Husband Fixture was supposed to have a teleconference with the personnel folks in Maryland on Tuesday to discuss the relocation assistance package, but that never happened. And now that he has been summoned to the Maryland office for a meeting for his current job on the 19th, it would be really nice if we had those details so we could make it a house-hunting trip as well.
In the meantime, Husband Fixture as been working with mortgage companies to try and secure the best rates for us, and we've both continued perusing house listings online. WHEN we're finally able to talk to a realtor, we'll at least have a list of homes we want to see and be able to give him/her a clear idea of what we want.

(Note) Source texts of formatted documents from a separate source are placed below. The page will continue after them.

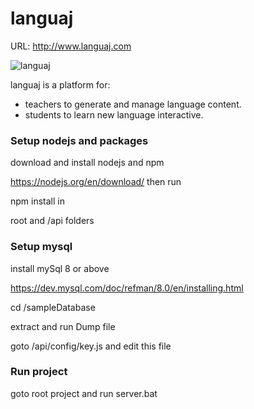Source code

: # languaj

URL: http://www.languaj.com


![languaj](https://user-images.githubusercontent.com/11706662/118620307-9fff6300-b7da-11eb-9c1a-e66989d704cc.png) 

languaj is a platform for:
- teachers to generate and manage language content.
- students to learn new language interactive.



### Setup nodejs and packages
download and install nodejs and npm 

https://nodejs.org/en/download/ 
then run 

npm install in 

root and /api folders


### Setup mysql

install mySql 8 or above

https://dev.mysql.com/doc/refman/8.0/en/installing.html

cd /sampleDatabase

extract and run Dump file

goto  /api/config/key.js
and edit this file



### Run project
goto root project and run server.bat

I freely admit that I lack patience, and am a total Type A personality. As such, having my life in suspended animation for this long is making me crazy(er). The only things I can really do are try to keep packing and prepping our home for showings. We haven't actually gotten any showings, mind you. I can't even make plans for watching the Super Bowl (we traditionally host a party). We keep receiving invitations to events to which we cannot RSVP, because we simply do not know where we will be or what we'll be doing for the next two months. Planning events is my coping mechanism, so this is really not helping me. I suppose I could start looking for decorating and organizing ideas for the new house . . .
When life hands you jello, grab some alcohol and make jello shots!